▸ Work task: Before writing anything, find the line that contains "- Percentiles 3 (aggregate_rpt_pct3 property)", then retype the entries below exactly from their first line through that one, without pictures.

▸ The data:
★ ★ ★ ★ ★

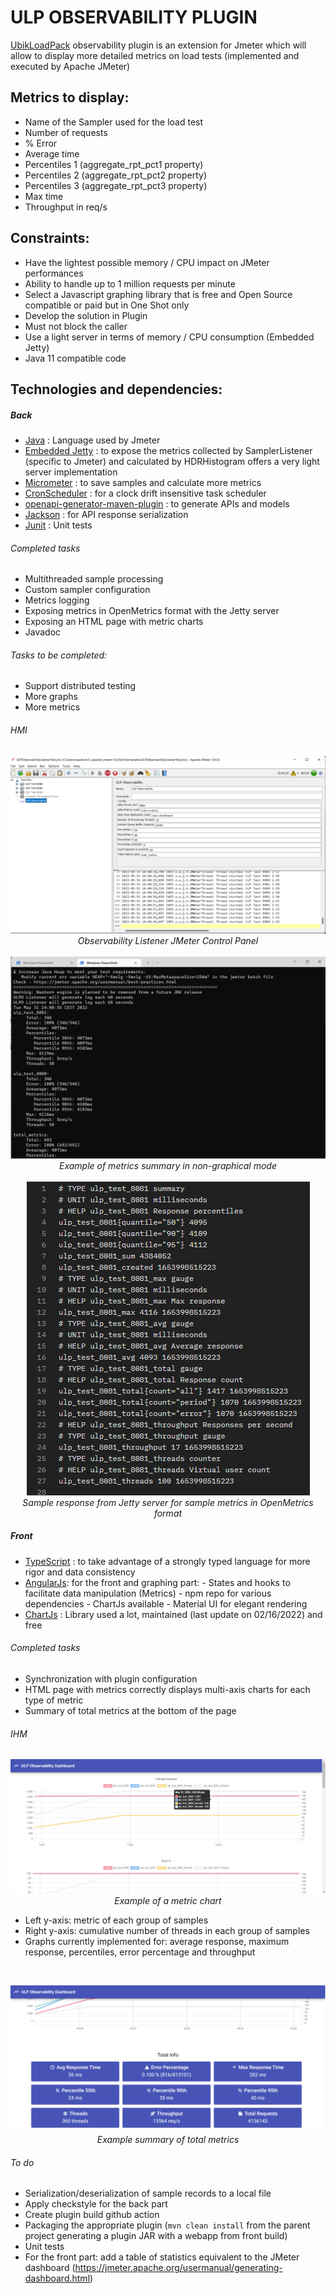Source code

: # ULP OBSERVABILITY PLUGIN

[UbikLoadPack](https://UbikLoadPack.com) observability plugin is an extension for Jmeter which will allow to display more detailed metrics on load tests (implemented and executed by Apache JMeter)

## Metrics to display:
- Name of the Sampler used for the load test
- Number of requests
- % Error
- Average time
- Percentiles 1 (aggregate_rpt_pct1 property)
- Percentiles 2 (aggregate_rpt_pct2 property)
- Percentiles 3 (aggregate_rpt_pct3 property)
- Max time
- Throughput in req/s

## Constraints:

- Have the lightest possible memory / CPU impact on JMeter performances
- Ability to handle up to 1 million requests per minute
- Select a Javascript graphing library that is free and Open Source compatible or paid but in One Shot only
- Develop the solution in Plugin
- Must not block the caller
- Use a light server in terms of memory / CPU consumption (Embedded Jetty)
- Java 11 compatible code


## Technologies and dependencies:
##### Back
- [Java](https://www.java.com/) : Language used by Jmeter
- [Embedded Jetty](https://www.baeldung.com/jetty-embedded) : to expose the metrics collected by SamplerListener (specific to Jmeter) and calculated by HDRHistogram offers a very light server implementation
- [Micrometer](https://micrometer.io/) : to save samples and calculate more metrics
- [CronScheduler](https://github.com/TimeAndSpaceIO/CronScheduler/) : for a clock drift insensitive task scheduler
- [openapi-generator-maven-plugin](https://github.com/OpenAPITools/openapi-generator/tree/master/modules/openapi-generator-maven-plugin) : to generate APIs and models
- [Jackson](https://github.com/FasterXML/jackson) : for API response serialization
- [Junit](https://www.jmdoudoux.fr/java/dej/chap-junit.htm) : Unit tests

###### Completed tasks
- Multithreaded sample processing
- Custom sampler configuration
- Metrics logging
- Exposing metrics in OpenMetrics format with the Jetty server
- Exposing an HTML page with metric charts
- Javadoc

###### Tasks to be completed:
- Support distributed testing
- More graphs
- More metrics

###### HMI

<p align="center">
<img src=screenshot/ulp_observability1.png><br/>
<em>Observability Listener JMeter Control Panel</em> 
<br/>
<br/>
<img src=screenshot/ulp_observability2.png><br/>
<em>Example of metrics summary in non-graphical mode</em>
<br/>
<br/>
<img src=screenshot/ulp_observability5.png><br/>
<em>Sample response from Jetty server for sample metrics in OpenMetrics format</em>
</p>


##### Front
- [TypeScript](https://www.typescriptlang.org/) : to take advantage of a strongly typed language for more rigor and data consistency 
- [AngularJs](https://reactjs.org/): for the front and graphing part:
         - States and hooks to facilitate data manipulation (Metrics)
         - npm repo for various dependencies
         - ChartJs available
         - Material UI for elegant rendering
- [ChartJs](https://www.npmjs.com/package/chart.js?activeTab=readme) : Library used a lot, maintained (last update on 02/16/2022) and free

###### Completed tasks
- Synchronization with plugin configuration
- HTML page with metrics correctly displays multi-axis charts for each type of metric
- Summary of total metrics at the bottom of the page

###### IHM

<p align="center">
<img src=screenshot/ulp_observability3.png><br/>
<em>Example of a metric chart</em> <br />
</p>

- Left y-axis: metric of each group of samples
- Right y-axis: cumulative number of threads in each group of samples
- Graphs currently implemented for: average response, maximum response, percentiles, error percentage and throughput

<br />
<p align="center">
<img src=screenshot/ulp_observability4.png><br/>
<em>Example summary of total metrics</em> <br />
</p>

###### To do
- Serialization/deserialization of sample records to a local file
- Apply checkstyle for the back part
- Create plugin build github action
- Packaging the appropriate plugin (`mvn clean install` from the parent project generating a plugin JAR with a webapp from front build)
- Unit tests
- For the front part: add a table of statistics equivalent to the JMeter dashboard (<https://jmeter.apache.org/usermanual/generating-dashboard.html>)
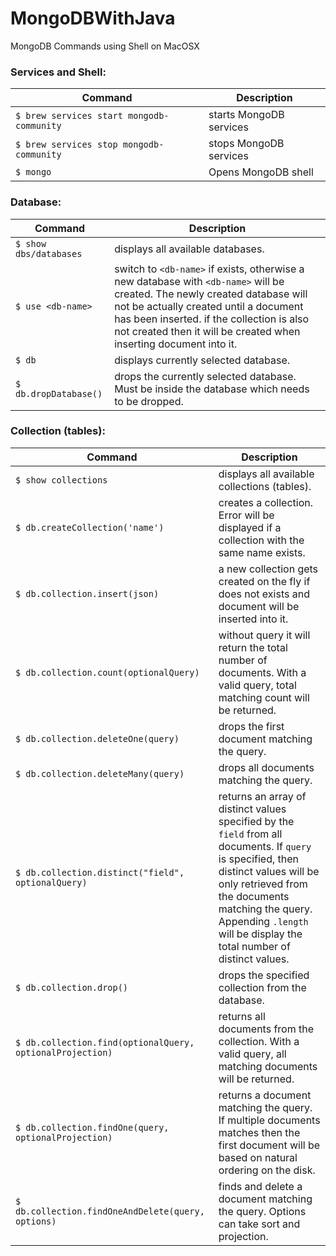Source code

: # MongoDBWithJava

MongoDB Commands using Shell on MacOSX 

### Services and Shell:
| Command | Description |
| --- | --- |
| `$ brew services start mongodb-community` | starts MongoDB services
| `$ brew services stop mongodb-community` | stops MongoDB services
| `$ mongo` | Opens MongoDB shell |

### Database:
| Command | Description |
| --- | --- |
| `$ show dbs/databases` | displays all available databases.
| `$ use <db-name>` | switch to `<db-name>` if exists, otherwise a new database with `<db-name>` will be created. The newly created database will not be actually created until a document has been inserted. if the collection is also not created then it will be created when inserting document into it.
| `$ db` | displays currently selected database.
| `$ db.dropDatabase()` | drops the currently selected database. Must be inside the database which needs to be dropped.

### Collection (tables):
| Command | Description |
| --- | --- |
| `$ show collections` | displays all available collections (tables).
| `$ db.createCollection('name')` | creates a collection. Error will be displayed if a collection with the same name exists.
| `$ db.collection.insert(json)` | a new collection gets created on the fly if does not exists and document will be inserted into it.
| `$ db.collection.count(optionalQuery)` | without query it will return the total number of documents. With a valid query, total matching count will be returned.
| `$ db.collection.deleteOne(query)` | drops the first document matching the query.
| `$ db.collection.deleteMany(query)` | drops all documents matching the query.
| `$ db.collection.distinct("field", optionalQuery)` | returns an array of distinct values specified by the `field` from all documents. If `query` is specified, then distinct values will be only retrieved from the documents matching the query. Appending `.length` will be display the total number of distinct values.
| `$ db.collection.drop()` | drops the specified collection from the database.
| `$ db.collection.find(optionalQuery, optionalProjection)` | returns all documents from the collection. With a valid query, all matching documents will be returned.
| `$ db.collection.findOne(query, optionalProjection)` | returns a document matching the query. If multiple documents matches then the first document will be based on natural ordering on the disk.
| `$ db.collection.findOneAndDelete(query, options)` | finds and delete a document matching the query. Options can take sort and projection.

★ ★ ★ ★ ★

▸ Task answer:
Source code

: # ULP OBSERVABILITY PLUGIN

[UbikLoadPack](https://UbikLoadPack.com) observability plugin is an extension for Jmeter which will allow to display more detailed metrics on load tests (implemented and executed by Apache JMeter)

## Metrics to display:
- Name of the Sampler used for the load test
- Number of requests
- % Error
- Average time
- Percentiles 1 (aggregate_rpt_pct1 property)
- Percentiles 2 (aggregate_rpt_pct2 property)
- Percentiles 3 (aggregate_rpt_pct3 property)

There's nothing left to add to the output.